-
Notifications
You must be signed in to change notification settings - Fork 0
Lesson: build a book model
This lesson is known to work with hydra-head version 6.0.0.
Please update this wiki to reflect any other versions that have been tested.
- Define a simple OM Terminology for Book Metadata that we will track as XML Datastreams
- Start the Rails console and run code interactively in the console
- Create Datastream objects that use your OM Terminology
- Define an ActiveFedora Model for Book objects
- Declare a Datastream called descMetadata on your Book model and make it use your Book Metadata Terminology
- Delegate methods from Book objects to their descMetadata Datastream
- Create Book objects that use your Book Model
- See how an object has been indexed into Solr
- See how & where objects and metadata are stored in Fedora
- Use OM to Manage how your Metadata is indexed in Solr
- Re-index objects into Solr (update Solr based on any changes to an object, its Model, or the OM Terminologies it uses)
In fedora an object can have many 'datastreams' which are either content for the object or metadata about the object.

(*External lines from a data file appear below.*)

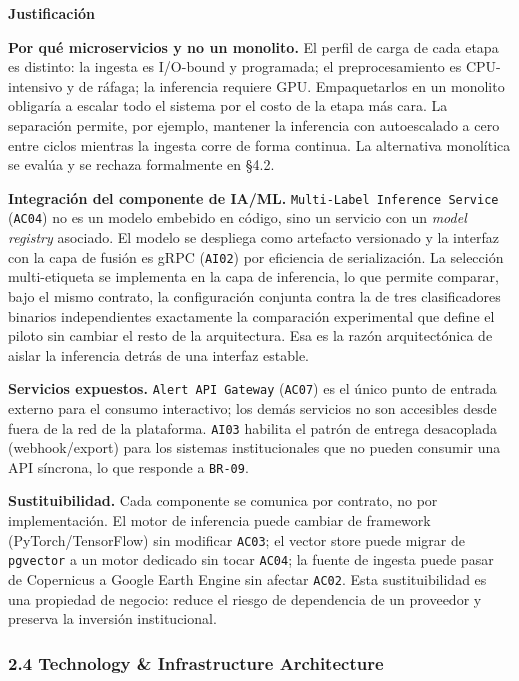 \documentclass{article}
\newcommand{\mdhfour}[1]{\par\medskip\noindent\textbf{#1}\par\nobreak\smallskip}
\begin{document}
\mdhfour{Justificación}

\textbf{Por qué microservicios y no un monolito.} El perfil de carga de cada etapa es distinto: la ingesta es I/O-bound y programada; el preprocesamiento es CPU-intensivo y de ráfaga; la inferencia requiere GPU. Empaquetarlos en un monolito obligaría a escalar todo el sistema por el costo de la etapa más cara. La separación permite, por ejemplo, mantener la inferencia con autoescalado a cero entre ciclos mientras la ingesta corre de forma continua. La alternativa monolítica se evalúa y se rechaza formalmente en \S{}4.2.

\textbf{Integración del componente de IA/ML.} \texttt{Multi-\allowbreak{}Label Inference Service} (\texttt{AC04}) no es un modelo embebido en código, sino un servicio con un \emph{model registry} asociado. El modelo se despliega como artefacto versionado y la interfaz con la capa de fusión es gRPC (\texttt{AI02}) por eficiencia de serialización. La selección multi-etiqueta se implementa en la capa de inferencia, lo que permite comparar, bajo el mismo contrato, la configuración conjunta contra la de tres clasificadores binarios independientes \textemdash{}exactamente la comparación experimental que define el piloto\textemdash{} sin cambiar el resto de la arquitectura. Esa es la razón arquitectónica de aislar la inferencia detrás de una interfaz estable.

\textbf{Servicios expuestos.} \texttt{Alert API Gateway} (\texttt{AC07}) es el único punto de entrada externo para el consumo interactivo; los demás servicios no son accesibles desde fuera de la red de la plataforma. \texttt{AI03} habilita el patrón de entrega desacoplada (webhook/export) para los sistemas institucionales que no pueden consumir una API síncrona, lo que responde a \texttt{BR-\allowbreak{}09}.

\textbf{Sustituibilidad.} Cada componente se comunica por contrato, no por implementación. El motor de inferencia puede cambiar de framework (PyTorch/TensorFlow) sin modificar \texttt{AC03}; el vector store puede migrar de \texttt{pgvector} a un motor dedicado sin tocar \texttt{AC04}; la fuente de ingesta puede pasar de Copernicus a Google Earth Engine sin afectar \texttt{AC02}. Esta sustituibilidad es una propiedad de negocio: reduce el riesgo de dependencia de un proveedor y preserva la inversión institucional.

\subsubsection{2.4 Technology \& Infrastructure Architecture}
\end{document}
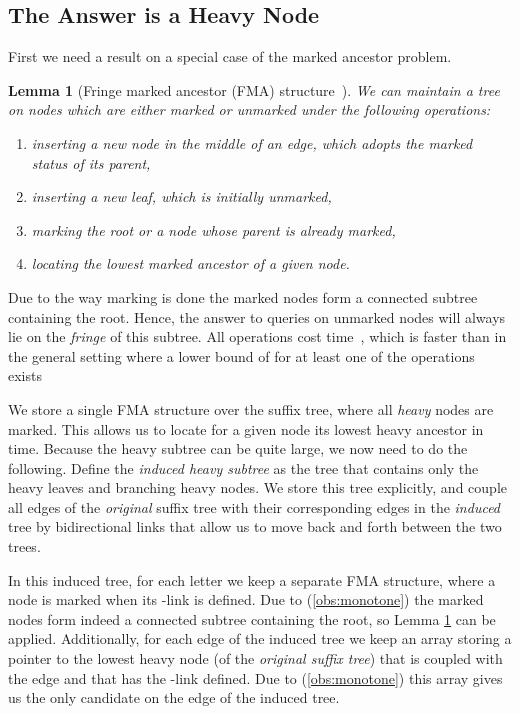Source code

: \documentclass[11pt,onecolumn,final]{article} \usepackage{a4}
\theoremstyle{plain}
\newtheorem{lemma}[definition]{Lemma}
\theoremstyle{remark}
\begin{document}
\subsection{The Answer is a Heavy Node}
First we need a result on a special case of the marked ancestor problem.

\begin{lemma}[Fringe marked ancestor (FMA) structure~\cite{Breslauer11fringe}]
  \label{lem:fringe}
  We can maintain a tree  on  nodes which are either marked or unmarked under the following operations:
  \begin{enumerate}
  \item inserting a new node in the middle of an edge, which adopts the marked status of its parent,
  \item inserting a new leaf, which is initially unmarked,
  \item marking the root or a node whose parent is already marked,
  \item locating the lowest marked ancestor of a given node.
  \end{enumerate}
\end{lemma}

Due to the way marking is done the marked nodes form a connected subtree containing the root. Hence, the answer to queries on unmarked nodes will always lie on the \emph{fringe} of this subtree. All operations cost  time~\cite{Breslauer11fringe},
which is faster than in the general setting where a lower bound of  for at least one of the operations exists~\cite{alstrup98marked}

We store a single FMA structure over the suffix tree, where all \emph{heavy} nodes are marked. This allows us to locate for a given node  its lowest heavy ancestor  in  time. Because the heavy subtree can be quite large, we now need to do the following. Define the \emph{induced heavy subtree} as the tree that contains only the heavy leaves and branching heavy nodes. We store this tree explicitly, and couple all edges of the \emph{original} suffix tree with their corresponding edges in the \emph{induced} tree by bidirectional links that allow us to move back and forth between the two trees.

In this induced tree, for each letter  we keep a separate FMA structure, where a node is marked when its -link is defined.
Due to (\ref{obs:monotone}) the marked nodes form indeed a connected subtree containing the root, so Lemma \ref{lem:fringe} can be applied.
Additionally, for each edge of the induced tree we keep an array  storing a pointer to the lowest heavy node (of the \emph{original suffix tree}) that is coupled with the edge and that has the -link defined. Due to (\ref{obs:monotone}) this array gives us the only candidate on the edge of the induced tree.
\end{document}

We are going to create a 'book' object. This object will have a metadata datastream which will contain some XML that describes the properties of the book. We'll call this datastream 'descMetadata'. You are free to call it whatever you like, but 'descMetadata' is a loose convention that stands for 'descriptive metadata'.
Once you've created an object and saved it in Fedora, you also want to be able to search for it in Solr. ActiveFedora and OM make it easy to get your metadata into Solr and manage if/when/how your metadata is indexed.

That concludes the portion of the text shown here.